Datawarehouse part 1
1)What is a datawarehouse?
In simplest terms,
A data warehouse is a computer system designed to store and analyze large amounts of data for an organization.
2)What does a datawarehouse do?
A data warehouse gathers data from different areas of an organization, such as Engineering, Legal, or Operations.
Then it integrates and stores that data and makes it available for analysis.
Similar to how a physical warehouse stores items and goods so that they are available to use later.
3)What makes a datawarehouse valuable enough that an organization will invest time and money in creating one?
Organizations implement data warehouses to support business intelligence activities,
such as deriving key performance indicators.
Analysts, Data Citizens, Data Scientists,
and anyone else who needs to analyze the organization uses the data
from the data warehouse as inputs for their analysis.

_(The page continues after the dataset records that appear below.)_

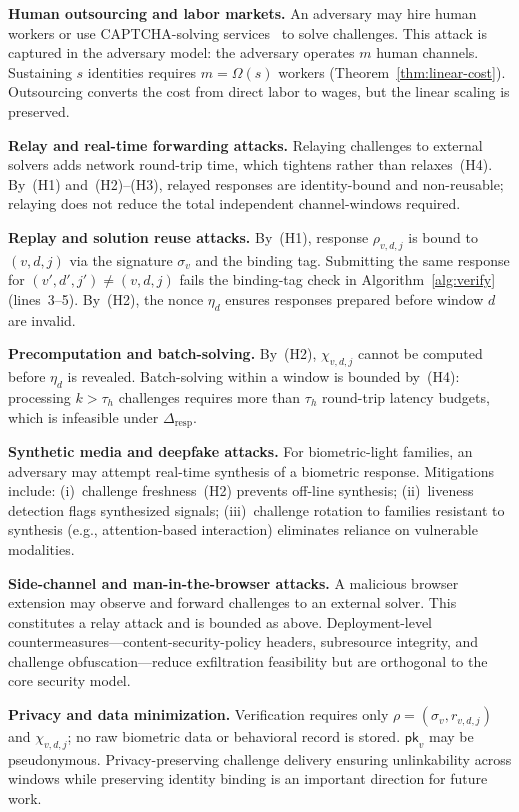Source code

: \documentclass[11pt]{article}
\theoremstyle{remark}
\theoremstyle{plain}
\begin{document}
	\noindent\textbf{Human outsourcing and labor markets.}
	An adversary may hire human workers or use CAPTCHA-solving
	services~\cite{motoyama2010recaptchas} to solve challenges.
	This attack is captured in the adversary model: the adversary operates
	$m$ human channels. Sustaining $s$ identities requires $m = \Omega(s)$
	workers (Theorem~\ref{thm:linear-cost}). Outsourcing converts the cost
	from direct labor to wages, but the linear scaling is preserved.
	
	\noindent\textbf{Relay and real-time forwarding attacks.}
	Relaying challenges to external solvers adds network round-trip time,
	which tightens rather than relaxes~(H4). By~(H1) and~(H2)--(H3),
	relayed responses are identity-bound and non-reusable; relaying does
	not reduce the total independent channel-windows required.
	
	\noindent\textbf{Replay and solution reuse attacks.}
	By~(H1), response $\rho_{v,d,j}$ is bound to $(v,d,j)$ via the
	signature $\sigma_v$ and the binding tag. Submitting the same response
	for $(v',d',j') \neq (v,d,j)$ fails the binding-tag check in
	Algorithm~\ref{alg:verify} (lines~3--5). By~(H2), the nonce $\eta_d$
	ensures responses prepared before window $d$ are invalid.
	
	\noindent\textbf{Precomputation and batch-solving.}
	By~(H2), $\chi_{v,d,j}$ cannot be computed before $\eta_d$ is revealed.
	Batch-solving within a window is bounded by~(H4): processing $k > \tau_h$
	challenges requires more than $\tau_h$ round-trip latency budgets,
	which is infeasible under $\Delta_{\mathrm{resp}}$.
	
	\noindent\textbf{Synthetic media and deepfake attacks.}
	For biometric-light families, an adversary may attempt real-time synthesis
	of a biometric response. Mitigations include: (i)~challenge freshness~(H2)
	prevents off-line synthesis; (ii)~liveness detection flags synthesized
	signals; (iii)~challenge rotation to families resistant to synthesis
	(e.g., attention-based interaction) eliminates reliance on vulnerable
	modalities.
	
	\noindent\textbf{Side-channel and man-in-the-browser attacks.}
	A malicious browser extension may observe and forward challenges to an
	external solver. This constitutes a relay attack and is bounded as above.
	Deployment-level countermeasures---content-security-policy headers,
	subresource integrity, and challenge obfuscation---reduce exfiltration
	feasibility but are orthogonal to the core security model.
	
	\noindent\textbf{Privacy and data minimization.}
	Verification requires only $\rho = (\sigma_v, r_{v,d,j})$ and
	$\chi_{v,d,j}$; no raw biometric data or behavioral record is stored.
	$\mathsf{pk}_v$ may be pseudonymous. Privacy-preserving challenge
	delivery ensuring unlinkability across windows while preserving identity
	binding is an important direction for future work.
	
\end{document}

Their analyses lead to organizational decision-making,
with the goal of finding ways to innovate based on insights from their data.
To better understand these concepts, let's look at an example.
A hypothetical publicly traded company that sells fancy home office furniture.
Let's explore some common scenarios where its employees might utilize a data warehouse.
1)It might utilize its data warehouse for
product forecasting.
Their data warehouse aggregates their historical sales by customer and product,
which is needed to forecast future demand.
2)In addition, it has specific regulations and
governance it must adhere to as a publicly traded company.
it's employees could
prepare reports from the data warehouse to provide to auditors.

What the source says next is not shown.